Now she mounted the stairs, not bothering with a candle. She knew her way in the dark. Everyone had already retired for the night. Perhaps she would go to her mother’s room for inspiration.
But someone in the house appeared to have had the same idea. She entered her mother’s musty bedchamber without making a sound at the exact moment that a figure disappeared into a panel inside the fireplace.
“Rue?” she whispered before she noticed the gray frock coat and notebook that had been placed on a stool by the wall.
She wished now for a candle to read what Sir Oliver had written in his notebook. Perhaps another of his idiotic poems to commemorate tonight’s party.
Why had he pretended to leave and then returned? He was already acting as if he were the master of the manor, and as far as Rosemary knew, Ivy hadn’t accepted a proposal.
“Dammit,” he muttered, banging something—his head, she hoped—against the wall. “Where the hell did I put my tinderbox?”
Rosemary rushed forward, pressed her hands against the panel, and said into the airless void, “Perhaps you left it under your coat. Why don’t you have a little think in the dark to refresh your memory?”
His face popped into view as the panel started to close. “What the blazes are you doing, woman?”
“I should be asking you that.”
“How am I supposed to see in the dark?”
The panel slowly ground back into place. “You’re a writer,” she said, looking down at his shadowy form. “Use your imagination.”
“How—”
She backed away from the fireplace and sat on the edge of the bed. An hour in the passage might teach him not to assume he could act as lord of the manor without permission. After several minutes she curled up on her mother’s coverlet, wishing she hadn’t drunk that last glass of wine. Spirits made her drowsy, drained her of the energy to write.
She closed her eyes. Oliver would wake up the entire house with the racket he was making. If he had half a brain, he would find the tunnel leading to the solar. The manor walls concealed a number of cavities in which the girls had played as children until Lilac had fallen through the rungs of a rotted ladder.
She’d broken her leg in several places, and it had never healed properly. The girls had been forbidden to explore the hidden passages of Fenwick after the accident.
When they were younger, they’d listened to the noises inside the walls at night and sometimes still did.
“They’re ghosts,” Rosemary always insisted.
“They’re rats,” Ivy would counter with all the authority of her one advanced year in age.
Rosemary kicked off her shoes. Tonight Rosemary was forced to agree with her sister. That was definitely a rat in the wall. And he was still scratching. She pulled a dust-laden pillow over her head and tried to remember where she had left off in her story, the revision of Anne Boleyn’s tragic life.

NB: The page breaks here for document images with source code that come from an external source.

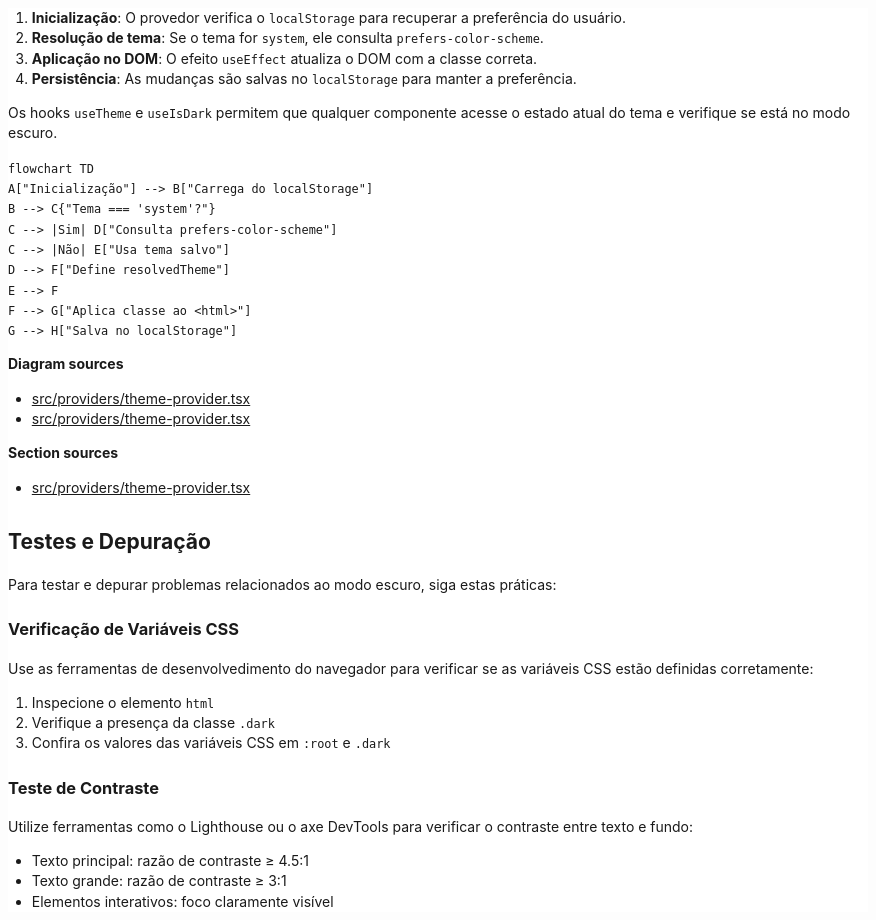 1. **Inicialização**: O provedor verifica o `localStorage` para recuperar a
   preferência do usuário.
2. **Resolução de tema**: Se o tema for `system`, ele consulta
   `prefers-color-scheme`.
3. **Aplicação no DOM**: O efeito `useEffect` atualiza o DOM com a classe
   correta.
4. **Persistência**: As mudanças são salvas no `localStorage` para manter a
   preferência.

Os hooks `useTheme` e `useIsDark` permitem que qualquer componente acesse o
estado atual do tema e verifique se está no modo escuro.

```mermaid
flowchart TD
A["Inicialização"] --> B["Carrega do localStorage"]
B --> C{"Tema === 'system'?"}
C --> |Sim| D["Consulta prefers-color-scheme"]
C --> |Não| E["Usa tema salvo"]
D --> F["Define resolvedTheme"]
E --> F
F --> G["Aplica classe ao <html>"]
G --> H["Salva no localStorage"]
```

**Diagram sources**

- [src/providers/theme-provider.tsx](file://src/providers/theme-provider.tsx#L33-L179)
- [src/providers/theme-provider.tsx](file://src/providers/theme-provider.tsx#L182-L196)

**Section sources**

- [src/providers/theme-provider.tsx](file://src/providers/theme-provider.tsx#L1-L205)

## Testes e Depuração

Para testar e depurar problemas relacionados ao modo escuro, siga estas
práticas:

### Verificação de Variáveis CSS

Use as ferramentas de desenvolvedimento do navegador para verificar se as
variáveis CSS estão definidas corretamente:

1. Inspecione o elemento `html`
2. Verifique a presença da classe `.dark`
3. Confira os valores das variáveis CSS em `:root` e `.dark`

### Teste de Contraste

Utilize ferramentas como o Lighthouse ou o axe DevTools para verificar o
contraste entre texto e fundo:

- Texto principal: razão de contraste ≥ 4.5:1
- Texto grande: razão de contraste ≥ 3:1
- Elementos interativos: foco claramente visível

Mary’s bed looked like a shipwreck, even without benefit of a visit from her unruly brother. Ivy tucked the girl in snugly and escaped to her room without incident. Then she took her time washing and changing into her nightclothes, feeling not the least bit tired.
She wanted to stay up all night savoring the memory of the duke’s every caress, the silly conversation they had shared.
She wouldn’t have slept even if her conscience let her; just as she had blown out the candle, the loudest thunderclap she’d ever heard blasted from the back fields of the estate.
She waited for rain to fall.
She waited to hear Mary call for her.
She waited to hear one of the servants in the house rouse or the dogs bark, but there was no other disturbance until, at dawn, she forced herself to stir from her chair to face the day.
And the duke—as lovely as the prior evening’s intimacy had been, it had also been illicit and could only lead to unhappiness. Ivy certainly could not allow such liberties to continue.
Determined, she recommitted herself to resisting any other advances he made. Despite how she might feel toward Sir Oliver, at least the man had offered her marriage.
* * *
What a beautiful dream. Anne Boleyn stood on the brink of her revenge, watching as Henry was led to the scaffold, his head to lose. Beside her Rosemary heard the taunts and jeers of the spectators, the cries of treason from courtiers who jostled against her and pulled her back by the arm to squeeze in for a closer look.
“Don’t,” she mumbled, one insistent hand reaching through her dream to drag her across the bed. “Leave me alone. He deserves to die, and I shall be witness to justice served.”
A shrill voice assaulted her eardrum. “Thanks to you, he might well have died in there! What came over you, Rosemary? How could you be so unkind to a man who brought food to our table? One of these days you and Rue will murder some innocent who comes to our door.”
Rosemary groaned and buried her face in the pillow, but the tirade continued. “How could you mistreat the man who hopes to marry Ivy?”
Rosemary turned her head to avoid meeting Lilac’s baleful stare, only to look across the room into the smirking face of the man she had enclosed in the wall last night. And completely forgotten. She sat up in a swelter of guilt and resentment.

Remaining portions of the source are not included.